Princess of Goryeo
- Predecessor: Princess Heungbang
- Successor: Queen Munhye
- Monarch: Wang Geon, King Taejo

Queen consort of Goryeo
- Tenure: ?–?
- Predecessor: Queen Munseong
- Successor: Queen Heonsuk
- Born: 925 Hwangju County, North Hwanghae Province,
- Died: Kaeseong, Kaesong Industrial Region
- Spouse: Gwangjong of Goryeo
- Issue: Gyeongjong of Goryeo Prince Hyohwa Lady Cheonchu Lady Bohwa Queen Mundeok

Regnal name
- Taemok (태목, 太穆; "Highest and Majestic")

Posthumous name
- Queen Anjeong Seonmyeong Uijeong Singyeong Gongpyeong Jeongye Daemok 안정선명의정신경공평정예대목왕후 (安靜宣明懿正信敬恭平靜睿大穆王后)
- House: Hwangju Hwangbo clan (official); Wang (agnatic and by marriage);
- Father: Taejo of Goryeo
- Mother: Queen Sinjeong of the Hwangju Hwangbo clan

= Queen Daemok =

Goryeo queen (fl. 10th century)

Queen Daemok of the Hwangju Hwangbo clan (925–?), also known as Queen Taemok, was a Goryeo princess as the only daughter of King Taejo and Queen Sinjeong, also the younger sister of King Daejong who became a queen consort through her marriage with her half older brother, King Gwangjong. She was also the mother of most his children and the first Goryeo queen to use her maternal surname, Hwangbo.

She was born in 925, while her marriage is believed to have taken place between 937 and 943. In 956, when Gwangjong proclaimed the law of slaves' emancipation, she strongly opposed it and begged him earnestly, but Gwangjong ignored and rejected her pleas. Daemok's opposition to the law stemmed from the Hwangbo clan, whose interests she was trying to protect; however, in Gwangjong's eyes, her maternal family was only one of the noble families to be removed.

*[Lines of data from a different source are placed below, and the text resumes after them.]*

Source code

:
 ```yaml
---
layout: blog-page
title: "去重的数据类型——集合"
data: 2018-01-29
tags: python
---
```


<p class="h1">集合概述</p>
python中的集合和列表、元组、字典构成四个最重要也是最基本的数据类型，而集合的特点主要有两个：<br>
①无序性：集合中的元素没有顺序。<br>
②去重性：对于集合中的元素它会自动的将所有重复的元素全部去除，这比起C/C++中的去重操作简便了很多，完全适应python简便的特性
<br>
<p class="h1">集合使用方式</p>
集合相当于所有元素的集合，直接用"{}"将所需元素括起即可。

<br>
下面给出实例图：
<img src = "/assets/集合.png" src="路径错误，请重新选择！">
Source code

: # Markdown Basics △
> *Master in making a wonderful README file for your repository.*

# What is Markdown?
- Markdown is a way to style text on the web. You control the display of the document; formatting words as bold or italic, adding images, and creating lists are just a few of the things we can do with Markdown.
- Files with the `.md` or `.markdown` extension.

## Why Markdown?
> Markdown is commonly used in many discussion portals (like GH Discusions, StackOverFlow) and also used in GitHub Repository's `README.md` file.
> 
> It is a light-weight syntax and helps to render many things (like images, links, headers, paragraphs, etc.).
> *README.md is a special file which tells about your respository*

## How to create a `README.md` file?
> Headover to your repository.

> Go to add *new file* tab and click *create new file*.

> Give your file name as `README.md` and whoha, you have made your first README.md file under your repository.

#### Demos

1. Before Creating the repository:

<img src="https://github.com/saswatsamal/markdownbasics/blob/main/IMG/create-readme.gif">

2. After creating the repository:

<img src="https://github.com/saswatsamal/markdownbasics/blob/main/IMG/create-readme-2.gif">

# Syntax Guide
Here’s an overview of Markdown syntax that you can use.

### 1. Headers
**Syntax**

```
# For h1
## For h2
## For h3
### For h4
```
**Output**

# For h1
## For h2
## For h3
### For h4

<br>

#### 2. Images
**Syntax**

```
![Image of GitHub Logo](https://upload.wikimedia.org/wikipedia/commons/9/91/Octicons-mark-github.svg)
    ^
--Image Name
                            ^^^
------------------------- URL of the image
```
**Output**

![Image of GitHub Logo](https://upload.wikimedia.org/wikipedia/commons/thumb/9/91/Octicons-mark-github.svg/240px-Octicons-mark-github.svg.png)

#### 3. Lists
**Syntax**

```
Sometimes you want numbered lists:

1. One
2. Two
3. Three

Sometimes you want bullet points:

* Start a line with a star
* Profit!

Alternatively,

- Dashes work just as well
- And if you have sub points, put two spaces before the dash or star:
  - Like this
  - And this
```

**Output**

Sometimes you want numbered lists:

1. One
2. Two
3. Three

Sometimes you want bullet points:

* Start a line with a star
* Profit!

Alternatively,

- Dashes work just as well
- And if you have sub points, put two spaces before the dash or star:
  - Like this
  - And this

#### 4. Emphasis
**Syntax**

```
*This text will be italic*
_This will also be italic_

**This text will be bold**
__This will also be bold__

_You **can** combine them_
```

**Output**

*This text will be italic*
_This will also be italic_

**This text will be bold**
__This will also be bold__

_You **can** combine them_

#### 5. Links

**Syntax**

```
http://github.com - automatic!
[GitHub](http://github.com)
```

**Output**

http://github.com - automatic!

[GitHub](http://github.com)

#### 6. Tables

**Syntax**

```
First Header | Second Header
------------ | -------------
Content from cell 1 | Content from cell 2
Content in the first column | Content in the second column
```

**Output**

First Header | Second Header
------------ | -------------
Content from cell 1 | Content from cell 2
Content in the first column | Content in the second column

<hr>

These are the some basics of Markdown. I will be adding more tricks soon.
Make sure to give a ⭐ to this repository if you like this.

Her death is presumed to have occurred after 975 but before 1002, when King Mokjong (her only grandson) gave her a posthumous name. She was enshrined in Heolleung tomb along with her husband.

==Posthumous names==
- In April 1002 (5th year reign of King Mokjong), name An-jeong (안정, 安靜) was added.
- In March 1014 (5th year reign of King Hyeonjong), name Seon-myeong (선명, 宣明) was added.
- In April 1027 (18th year reign of King Hyeonjong), name Ui-jeong (의정, 懿正) and Sin-gyeong (신경, 信敬) were added.
- In October 1056 (10th year reign of King Munjong), name Gong-pyeong (공평, 恭平) was added.
- In October 1253 (40th year reign of King Gojong), name Jeong-ye (정예, 靜睿) was added to her posthumous name too.

==Family==
- Father, also father-in-law: King Taejo of Goryeo (31 January 877 – 7 July 943)
  - Grandfather: King Sejo of Goryeo (840–897)
  - Grandmother: Lady Han, Queen Wisuk (850–?)
- Biological mother: Queen Sinjeong of the Hwangju Hwangbo clan (신정왕후 황보씨; 901–19 August 983)
  - Grandfather: Hwangbo Je-gong (869–?)
  - Older brother: Daejong of Goryeo (937–969); married his half-sister, Queen Seonui (937–?)
- Stepmother, also mother-in-law: Queen Sinmyeong (880–?)
  - Husband (formerly half brother): King Gwangjong of Goryeo (925 – 4 July 975)
    - 1st daughter: Wang Ah-ji (왕아지, 王阿志), Lady Cheonchujeon (950–?)
      - Son-in-law: Prince Cheonchujeon (950–?)
    - 2nd daughter: Queen Mundeok of the Yu clan (문덕왕후 유씨; 955–?)
      - Son-in-law: Wang Gyu, Prince Hongdeokwon (951–?); had a daughter who would become the first wife of King Mokjong
      - Son-in-law: King Seongjong of Goryeo (15 January 960 – 29 November 997); had no issue
    - 1st son: King Gyeongjong of Goryeo (9 November 955 – 13 August 981)
    - 2nd son: Prince Hyohwa (956–959)
    - 3rd daughter: Lady Bohwa

==In popular culture==
Queen Daemok is often portrayed as an antagonist when the stories are based on Gwangjong's reign period.
- Portrayed by Jun Hye-jin in the 2002–2003 KBS TV series The Dawn of the Empire.
- Portrayed by Lee Young-ah in the 2009 KBS2 TV series Empress Cheonchu.
- Portrayed by Lee Hanee in the 2015 MBC TV series Shine or Go Crazy.
- Portrayed by Kang Han-na in the 2016 SBS TV series Moon Lovers: Scarlet Heart Ryeo.